Haha - didn't he inspire Beethovens famous deafness? My personal favourite work being the 'Short Tempered Clavier' :lol:


----------



## Eviticus (Dec 8, 2011)

another fav parody although im sure you've all seen it...


----------



## pjang23 (Oct 8, 2009)




----------



## HarpsichordConcerto (Jan 1, 2010)

Baroque composer, Telemann wrote a violin concerto where the violin exactly imitated a frog's croaking. It sounded so real! It was his violin concerto in A major, suitably titled "_Les Rainettes_" (The Tree Frogs)!


----------



## Manxfeeder (Oct 19, 2010)

Sid James said:


> & also, do you like these kinds of things, care about them, realise they are there? Or do they pass you by?


I like these things. It's like a special reward for making the effort to learn the repertoire. When I realized I recognized all the quotes in PDQ Bach's Unbegun Symphony, it was very cool.


----------



## moody (Nov 5, 2011)

Bach. Cantata No. 211, " schweigt stille, plaudert nicht", "Coffee Cantata".Satire on the new rage of coffee drinking.
Composed 1732/35.

Cimarosa. "Il Maestro di Cappella", for baritone and orchestra.

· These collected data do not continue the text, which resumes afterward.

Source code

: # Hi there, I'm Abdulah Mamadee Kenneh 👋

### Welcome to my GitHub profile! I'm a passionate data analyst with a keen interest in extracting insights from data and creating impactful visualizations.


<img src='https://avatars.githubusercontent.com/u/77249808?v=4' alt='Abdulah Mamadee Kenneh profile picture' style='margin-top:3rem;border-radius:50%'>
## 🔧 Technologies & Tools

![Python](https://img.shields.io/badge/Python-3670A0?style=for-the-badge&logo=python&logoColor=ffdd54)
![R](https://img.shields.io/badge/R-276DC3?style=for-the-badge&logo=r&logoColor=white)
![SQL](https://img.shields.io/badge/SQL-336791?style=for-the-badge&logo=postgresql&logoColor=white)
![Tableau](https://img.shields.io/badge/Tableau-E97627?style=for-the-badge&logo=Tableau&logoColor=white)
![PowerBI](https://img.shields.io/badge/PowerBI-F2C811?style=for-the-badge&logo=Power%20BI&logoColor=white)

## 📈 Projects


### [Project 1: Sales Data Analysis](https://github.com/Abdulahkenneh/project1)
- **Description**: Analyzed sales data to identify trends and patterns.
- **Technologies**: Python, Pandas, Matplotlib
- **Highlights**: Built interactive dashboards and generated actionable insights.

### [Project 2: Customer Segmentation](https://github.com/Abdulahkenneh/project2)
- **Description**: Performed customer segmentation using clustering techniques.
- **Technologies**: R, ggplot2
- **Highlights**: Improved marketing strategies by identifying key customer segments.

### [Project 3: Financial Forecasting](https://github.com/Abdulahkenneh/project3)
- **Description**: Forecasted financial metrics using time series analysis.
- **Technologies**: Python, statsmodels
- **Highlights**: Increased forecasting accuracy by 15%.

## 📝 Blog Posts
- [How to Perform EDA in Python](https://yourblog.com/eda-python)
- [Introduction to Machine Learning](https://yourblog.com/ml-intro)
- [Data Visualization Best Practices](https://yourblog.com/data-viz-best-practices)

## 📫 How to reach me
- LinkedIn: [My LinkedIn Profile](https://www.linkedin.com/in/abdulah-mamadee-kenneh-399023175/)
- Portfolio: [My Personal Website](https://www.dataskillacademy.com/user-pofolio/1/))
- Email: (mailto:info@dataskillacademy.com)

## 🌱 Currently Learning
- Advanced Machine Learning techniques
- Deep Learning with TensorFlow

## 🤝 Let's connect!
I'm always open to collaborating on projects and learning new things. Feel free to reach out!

Light-hearted skit illustrating the problems a conductor is having with his orchestra.

Dohnanyi. " Variations On a Nursery Theme "for piano and orchestra. this is one huge take -off dedicated to " The lovers of humour and to the annoyance of others ." A hugely portentous introduction leads into the soloist playing "Baa Baa Blacksheep"/ "Twinkle Twinkle Little Star".


----------



## Sid James (Feb 7, 2009)

Manxfeeder said:


> ...
> Not a send-up but a freaky coincidence, the opening of Le Golf from Sports et Divertissements quotes Tea for Two - before the song was actually written.


Interesting. It's probably another topic for another thread. Satie seemed to be the master of this type of thing. Thanks to you and others for bringing that to my attention.

Someone told me that one of Schumann's Humoresques sounds eerily like a song by Antonio Carlos Jobim (mid 20th century Brazilian jazz songwriter/musician). I don't remember which Jobim tune or which of the Humoresques, but I remember someone saying this was a type of "prediction" by Schumann. Of course, Jobim could have known the Schumann piece, but maybe we'll never know (in any case, a lot of his tunes were taken from Brazilian folk melodies and stuff of the sort that already existed).



HarpsichordConcerto said:


> Baroque composer, Telemann wrote a violin concerto where the violin exactly imitated a frog's croaking. It sounded so real! It was his violin concerto in A major, suitably titled "_Les Rainettes_" (The Tree Frogs)!


Another one by Telemann is the _Overture-Suite in F major _for four horns and orchestra (I have it on a Naxos disc). It's a portrait of Hamburg and it's surrounds. Has canons firing, sounds of battle, a chorus of frogs and birds, bells tolling, that kind of thing. Not a parody exactly, but similarly whimsical to the Malcolm Arnold vacuum cleaner piece in my OP...


----------



## Sid James (Feb 7, 2009)

moody said:


> ...
> Dohnanyi. " Variations On a Nursery Theme "for piano and orchestra. this is one huge take -off dedicated to " The lovers of humour and to the annoyance of others ." A hugely portentous introduction leads into the soloist playing "Baa Baa Blacksheep"/ "Twinkle Twinkle Little Star".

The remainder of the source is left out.